Talcove estimated that about 10% of the stolen money went to individuals, 20% went to domestic organized crime groups and 70% went to international criminal organizations that flooded state agencies with fake applications, often using stolen identities.

Hundreds of investigators across more than a dozen state and national agencies, including the FBI and the Secret Service, are working on pandemic-era unemployment insurance fraud cases. Department of Labor Inspector General Larry Turner told the House Ways and Means Committee that his office has opened more than 198,000 complaints and investigations involving unemployment insurance, and opens at least 100 new investigations each week.

The investigations led to over 1,200 charges, more than 500 convictions and the recovery of at least $900 million, Turner said.

State prosecutors aren’t set up to go after the international crime rings that stole the majority of the unemployment money, or the criminal organizations that operate in multiple states. That job largely falls to the Secret Service, which is tasked with protecting the U.S. financial infrastructure, and Department of Justice.

International cases are the most convoluted and will take years to complete, Horowitz said. The rings are based in countries including Nigeria, China and Russia that are unlikely to extradite, making it even more unlikely the leaders of such crime rings will face prison time in the United States.

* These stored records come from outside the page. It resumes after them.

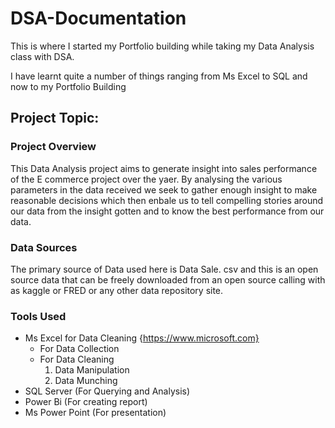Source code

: # DSA-Documentation

This is where I started my Portfolio building while taking my Data Analysis class with DSA. 

I have learnt quite a number of things ranging from Ms Excel to SQL and now to my Portfolio Building

## Project Topic:

### Project Overview

This Data Analysis project aims to generate insight into sales performance of the E commerce project over the yaer. By analysing the various parameters in the data received we seek to gather enough insight to make reasonable decisions which then enbale us to tell compelling stories around our data from the insight gotten and to know the best performance from our data.

### Data Sources
The primary source of Data used here is Data Sale. csv and this is an open source data that can be freely downloaded from an open source calling with as kaggle or FRED or any other data repository site.

### Tools Used
- Ms Excel for Data Cleaning {https://www.microsoft.com}
    - For Data Collection
    - For Data Cleaning
      1. Data Manipulation
      2. Data Munching
- SQL Server (For Querying and Analysis)
- Power Bi (For creating report)
- Ms Power Point (For presentation)
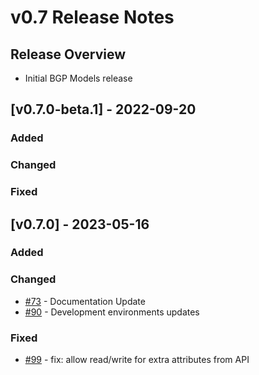 # v0.7 Release Notes

## Release Overview

- Initial BGP Models release

## [v0.7.0-beta.1] - 2022-09-20

### Added

### Changed

### Fixed

## [v0.7.0] - 2023-05-16

### Added

### Changed
- [#73](https://github.com/nautobot/nautobot-plugin-bgp-models/pull/73) - Documentation Update
- [#90](https://github.com/nautobot/nautobot-plugin-bgp-models/pull/90) - Development environments updates

### Fixed

- [#99](https://github.com/nautobot/nautobot-plugin-bgp-models/pull/99) - fix: allow read/write for extra attributes from API
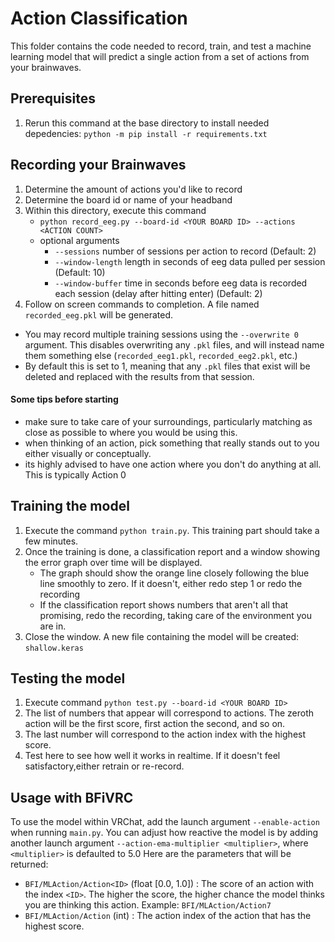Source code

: # Action Classification
This folder contains the code needed to record, train, and test a machine learning model that will predict a single action from a set of actions from your brainwaves.

## Prerequisites
1. Rerun this command at the base directory to install needed depedencies: `python -m pip install -r requirements.txt`

## Recording your Brainwaves
1. Determine the amount of actions you'd like to record
2. Determine the board id or name of your headband
3. Within this directory, execute this command 
   - `python record_eeg.py --board-id <YOUR BOARD ID> --actions <ACTION COUNT>`
   - optional arguments
      - `--sessions`       number of sessions per action to record   (Default: 2)
      - `--window-length`  length in seconds of eeg data pulled per session   (Default: 10)
      - `--window-buffer`  time in seconds before eeg data is recorded each session (delay after hitting enter)   (Default: 2)
4. Follow on screen commands to completion. A file named `recorded_eeg.pkl` will be generated.

 * You may record multiple training sessions using the `--overwrite 0` argument. This disables overwriting any `.pkl` files, and will instead name them something else (`recorded_eeg1.pkl`, `recorded_eeg2.pkl`, etc.) 
 * By default this is set to 1, meaning that any `.pkl` files that exist will be deleted and replaced with the results from that session.

#### Some tips before starting
 - make sure to take care of your surroundings, particularly matching as close as possible to where you would be using this.
 - when thinking of an action, pick something that really stands out to you either visually or conceptually.
 - its highly advised to have one action where you don't do anything at all. This is typically Action 0

## Training the model
1. Execute the command `python train.py`. This training part should take a few minutes.
2. Once the training is done, a classification report and a window showing the error graph over time will be displayed.
   - The graph should show the orange line closely following the blue line smoothly to zero. If it doesn't, either redo step 1 or redo the recording
   - If the classification report shows numbers that aren't all that promising, redo the recording, taking care of the environment you are in.
3. Close the window. A new file containing the model will be created: `shallow.keras`

## Testing the model
1. Execute command `python test.py --board-id <YOUR BOARD ID>`
2. The list of numbers that appear will correspond to actions. The zeroth action will be the first score, first action the second, and so on.
3. The last number will correspond to the action index with the highest score.
4. Test here to see how well it works in realtime. If it doesn't feel satisfactory,either retrain or re-record.

## Usage with BFiVRC
To use the model within VRChat, add the launch argument `--enable-action` when running `main.py`. You can adjust how reactive the model is by adding another launch argument `--action-ema-multiplier <multiplier>`, where `<multiplier>` is defaulted to 5.0
Here are the parameters that will be returned:
- `BFI/MLAction/Action<ID>` (float [0.0, 1.0]) : The score of an action with the index `<ID>`. The higher the score, the higher chance the model thinks you are thinking this action. Example: `BFI/MLAction/Action7`
- `BFI/MLAction/Action` (int) : The action index of the action that has the highest score.
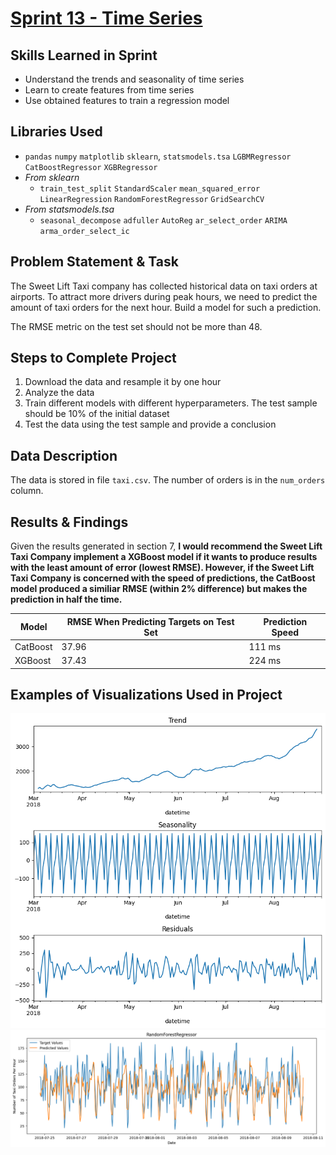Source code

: 
# [Sprint 13 - Time Series](https://github.com/paul-london/TripleTen-Data-Science-Projects/blob/main/Sprint%2013%20-%20Time%20Series/Sprint%2013%20Project%20-%20Time%20Series.ipynb)

## Skills Learned in Sprint 
- Understand the trends and seasonality of time series
- Learn to create features from time series
- Use obtained features to train a regression model

## Libraries Used
- `pandas` `numpy` `matplotlib` `sklearn`, `statsmodels.tsa` `LGBMRegressor` `CatBoostRegressor` `XGBRegressor`
- *From sklearn*
   - `train_test_split` `StandardScaler` `mean_squared_error` `LinearRegression` `RandomForestRegressor` `GridSearchCV`
- *From statsmodels.tsa*
   - `seasonal_decompose` `adfuller` `AutoReg` `ar_select_order` `ARIMA` `arma_order_select_ic`

## Problem Statement & Task

The Sweet Lift Taxi company has collected historical data on taxi orders at airports. To attract more drivers during peak hours, we need to predict the amount of taxi orders for the next hour. Build a model for such a prediction.

The RMSE metric on the test set should not be more than 48.
 
## Steps to Complete Project
1. Download the data and resample it by one hour
2. Analyze the data
3. Train different models with different hyperparameters. The test sample should be 10% of the initial dataset
4. Test the data using the test sample and provide a conclusion
   
## Data Description

The data is stored in file `taxi.csv`. The number of orders is in the `num_orders` column.
  
## Results & Findings
Given the results generated in section 7, **I would recommend the Sweet Lift Taxi Company implement a XGBoost model if it wants to produce results with the least amount of error (lowest RMSE). However, if the Sweet Lift Taxi Company is concerned with the speed of predictions, the CatBoost model produced a similiar RMSE (within 2% difference) but makes the prediction in half the time.**

| Model    | RMSE When Predicting Targets on Test Set | Prediction Speed |
|----------|------------------------------------------|------------------|
| CatBoost | 37.96                                    | 111 ms           |
| XGBoost  | 37.43                                    | 224 ms           |


## Examples of Visualizations Used in Project
![](https://github.com/paul-london/TripleTen-Data-Science-Projects/blob/main/Sprint%2013%20-%20Time%20Series/Images/1.png)
![](https://github.com/paul-london/TripleTen-Data-Science-Projects/blob/main/Sprint%2013%20-%20Time%20Series/Images/2.png)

“One of the biggest challenges we have is following the fraud through overseas gang activity and fraudsters,” Horowitz said.

David Smith, assistant director of the Secret Service Office of Investigations, told the House Oversight Committee this month that the agency has assisted in returning about $3 billion in unemployment insurance benefits since 2020 and has initiated more than 2,300 unemployment insurance fraud investigations.

Rep. Kevin Kiley (R-Rocklin), who served in the state Assembly during the first years of the pandemic, said Congress needs to give prosecutors additional time to prosecute fraud.

“Those limits were formulated certainly not with a fraud of this scale in mind. We’ve never seen anything like it. And so it’s really just overwhelming the capacity of our court system and our law enforcement agencies to deal with that volume of claims within the allotted time,” he said.

Even if Congress provides another five years to prosecute, government watchdogs acknowledge that most of the billions of dollars lost to fraud will never be recovered.

Still, Horowitz said, they have to try.

“The recovery rate is clearly going to be far below what the fraud rate is. Having said that, the public should know we’re gonna do everything we can in our power to try and track down and find every dollar,” he said. “Congress has given us tools to do that. We’re asking for some more. And we’re going to do everything we can.”